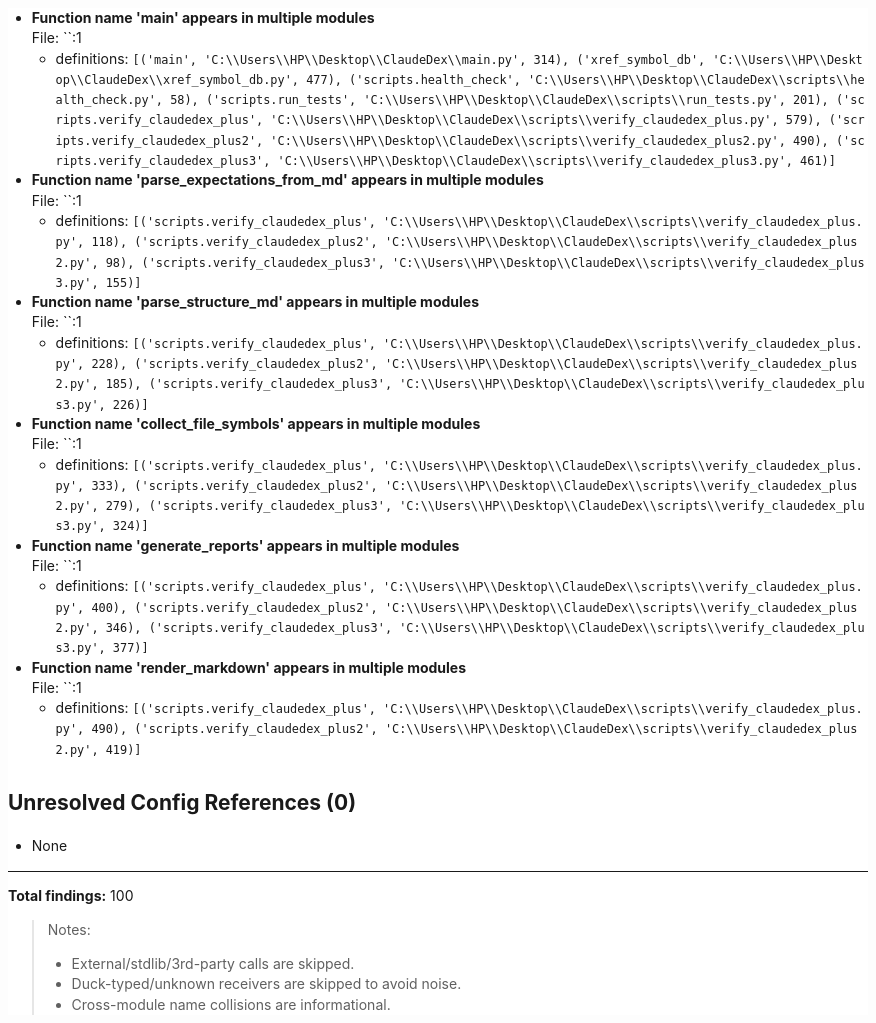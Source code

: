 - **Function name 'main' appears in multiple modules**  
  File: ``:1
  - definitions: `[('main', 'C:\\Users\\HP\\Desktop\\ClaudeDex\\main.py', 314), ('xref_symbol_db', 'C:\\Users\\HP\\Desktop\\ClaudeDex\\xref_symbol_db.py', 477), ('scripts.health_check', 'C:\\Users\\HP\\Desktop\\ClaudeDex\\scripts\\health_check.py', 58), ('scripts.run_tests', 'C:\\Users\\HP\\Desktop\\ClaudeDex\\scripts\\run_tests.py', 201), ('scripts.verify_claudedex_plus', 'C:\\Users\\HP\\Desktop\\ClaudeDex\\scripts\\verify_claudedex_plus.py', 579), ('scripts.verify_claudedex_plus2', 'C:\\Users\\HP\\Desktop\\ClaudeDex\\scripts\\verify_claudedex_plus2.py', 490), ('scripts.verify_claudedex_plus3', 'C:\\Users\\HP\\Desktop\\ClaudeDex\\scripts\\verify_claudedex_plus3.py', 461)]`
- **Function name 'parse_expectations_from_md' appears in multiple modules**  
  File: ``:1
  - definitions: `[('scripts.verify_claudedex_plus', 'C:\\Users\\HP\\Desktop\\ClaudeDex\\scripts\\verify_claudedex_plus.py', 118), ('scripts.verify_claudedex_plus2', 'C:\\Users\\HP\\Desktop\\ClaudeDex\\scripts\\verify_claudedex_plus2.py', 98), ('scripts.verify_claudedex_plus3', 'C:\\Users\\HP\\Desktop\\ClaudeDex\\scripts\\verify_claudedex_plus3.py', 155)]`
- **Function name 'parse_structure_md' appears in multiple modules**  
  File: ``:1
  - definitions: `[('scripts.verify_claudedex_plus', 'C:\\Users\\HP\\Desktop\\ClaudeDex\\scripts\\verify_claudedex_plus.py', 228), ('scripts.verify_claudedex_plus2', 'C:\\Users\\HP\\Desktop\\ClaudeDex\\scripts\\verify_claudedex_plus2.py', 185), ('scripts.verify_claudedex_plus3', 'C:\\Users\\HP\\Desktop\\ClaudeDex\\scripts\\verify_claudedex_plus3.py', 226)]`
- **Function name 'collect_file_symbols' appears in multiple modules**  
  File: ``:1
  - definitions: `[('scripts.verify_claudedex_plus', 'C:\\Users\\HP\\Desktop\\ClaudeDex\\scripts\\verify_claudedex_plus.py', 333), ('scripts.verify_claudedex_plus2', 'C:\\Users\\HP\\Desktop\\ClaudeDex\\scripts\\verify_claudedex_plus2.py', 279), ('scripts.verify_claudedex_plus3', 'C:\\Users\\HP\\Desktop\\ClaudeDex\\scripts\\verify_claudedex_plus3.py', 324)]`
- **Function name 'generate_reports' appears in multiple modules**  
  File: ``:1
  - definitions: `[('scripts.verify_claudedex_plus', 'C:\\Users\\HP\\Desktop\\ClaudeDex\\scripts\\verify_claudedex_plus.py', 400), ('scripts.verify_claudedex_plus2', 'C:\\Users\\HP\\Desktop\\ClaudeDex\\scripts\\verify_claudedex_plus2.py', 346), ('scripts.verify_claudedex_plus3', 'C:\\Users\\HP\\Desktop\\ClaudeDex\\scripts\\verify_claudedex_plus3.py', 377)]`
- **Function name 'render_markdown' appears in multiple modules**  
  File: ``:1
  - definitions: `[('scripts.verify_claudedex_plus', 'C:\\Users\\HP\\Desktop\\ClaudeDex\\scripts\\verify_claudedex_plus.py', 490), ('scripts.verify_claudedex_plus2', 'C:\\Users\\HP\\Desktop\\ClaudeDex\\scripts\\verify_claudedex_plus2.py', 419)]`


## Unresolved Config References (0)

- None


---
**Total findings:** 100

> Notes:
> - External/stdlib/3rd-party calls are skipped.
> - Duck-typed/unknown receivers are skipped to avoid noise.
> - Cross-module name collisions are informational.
━━━━━━━━━━
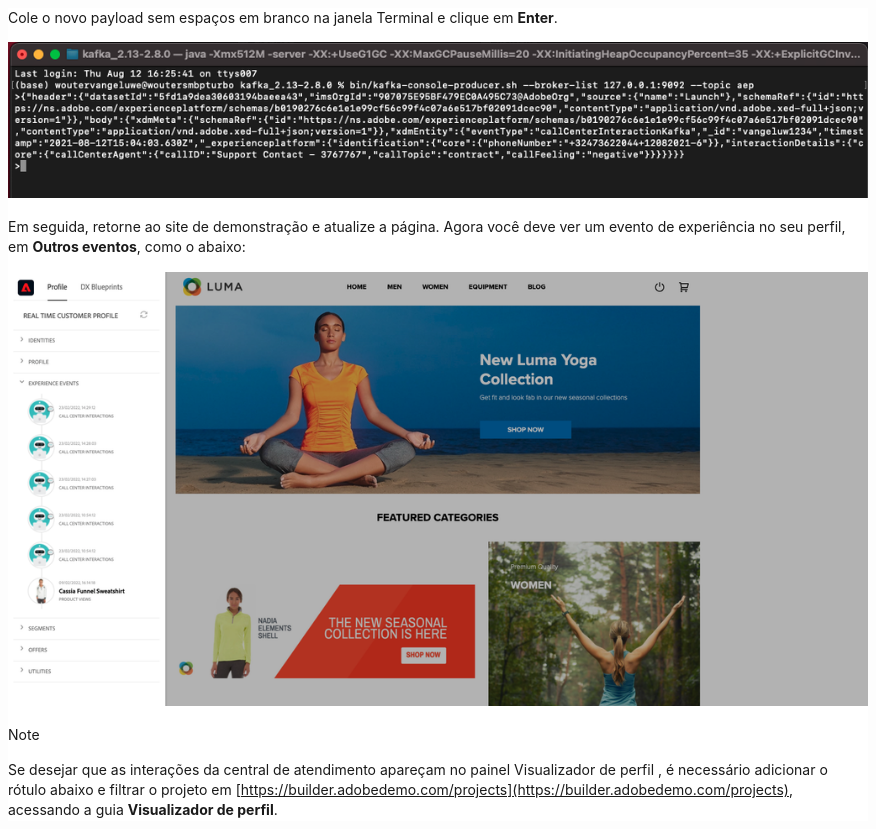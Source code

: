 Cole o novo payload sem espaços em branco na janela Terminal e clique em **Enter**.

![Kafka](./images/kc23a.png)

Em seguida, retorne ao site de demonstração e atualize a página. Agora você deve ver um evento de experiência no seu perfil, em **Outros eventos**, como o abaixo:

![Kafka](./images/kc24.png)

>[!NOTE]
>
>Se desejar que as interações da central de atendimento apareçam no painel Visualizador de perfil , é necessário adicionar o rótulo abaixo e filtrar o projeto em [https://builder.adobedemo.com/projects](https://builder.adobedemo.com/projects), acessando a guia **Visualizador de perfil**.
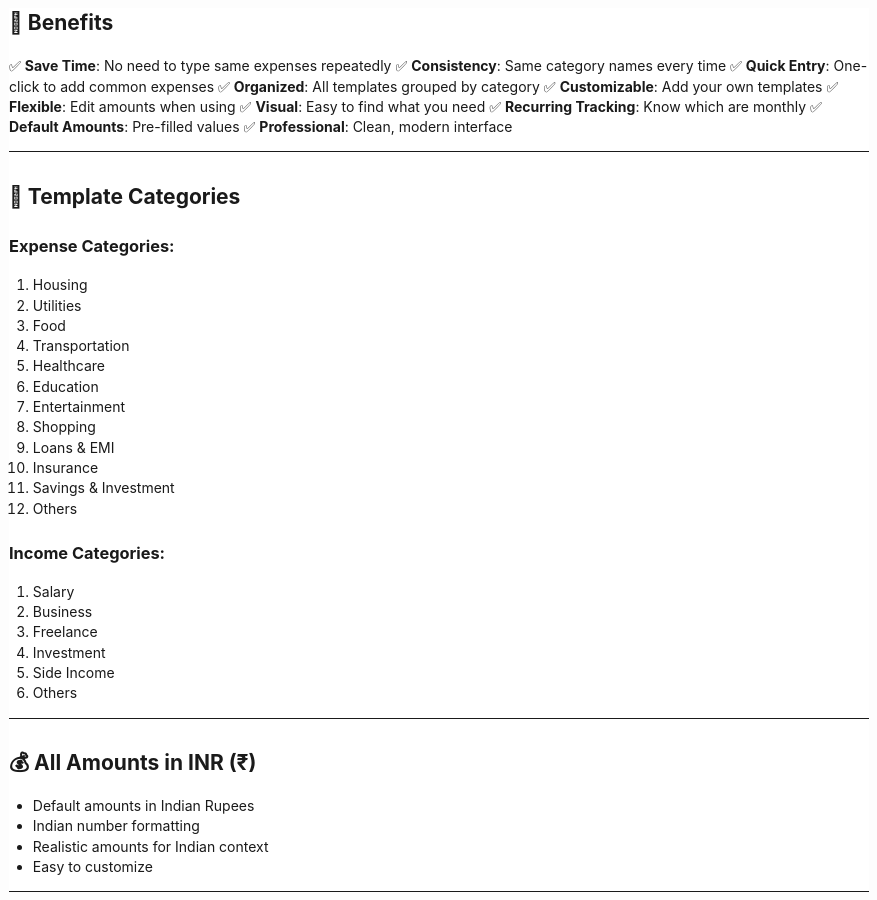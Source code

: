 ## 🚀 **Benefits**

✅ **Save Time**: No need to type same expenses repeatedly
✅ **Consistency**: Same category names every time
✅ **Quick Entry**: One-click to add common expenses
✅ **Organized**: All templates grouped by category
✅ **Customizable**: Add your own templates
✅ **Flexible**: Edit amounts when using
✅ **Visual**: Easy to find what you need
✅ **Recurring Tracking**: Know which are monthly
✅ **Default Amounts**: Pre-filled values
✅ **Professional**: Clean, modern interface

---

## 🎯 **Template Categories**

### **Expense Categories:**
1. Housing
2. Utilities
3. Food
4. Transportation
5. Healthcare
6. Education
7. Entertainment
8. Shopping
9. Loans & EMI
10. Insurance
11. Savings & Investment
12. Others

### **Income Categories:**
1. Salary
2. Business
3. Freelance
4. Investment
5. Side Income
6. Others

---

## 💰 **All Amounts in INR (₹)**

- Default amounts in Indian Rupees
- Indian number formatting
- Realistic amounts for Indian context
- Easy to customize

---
━━━━━━━━━━
__What is needed__:
Scan the records above for the string "appears", and copy every line where it turns up.

__Expected answer__:
: - **Function name 'main' appears in multiple modules**  
- **Function name 'parse_expectations_from_md' appears in multiple modules**  
- **Function name 'parse_structure_md' appears in multiple modules**  
- **Function name 'collect_file_symbols' appears in multiple modules**  
- **Function name 'generate_reports' appears in multiple modules**  
- **Function name 'render_markdown' appears in multiple modules**  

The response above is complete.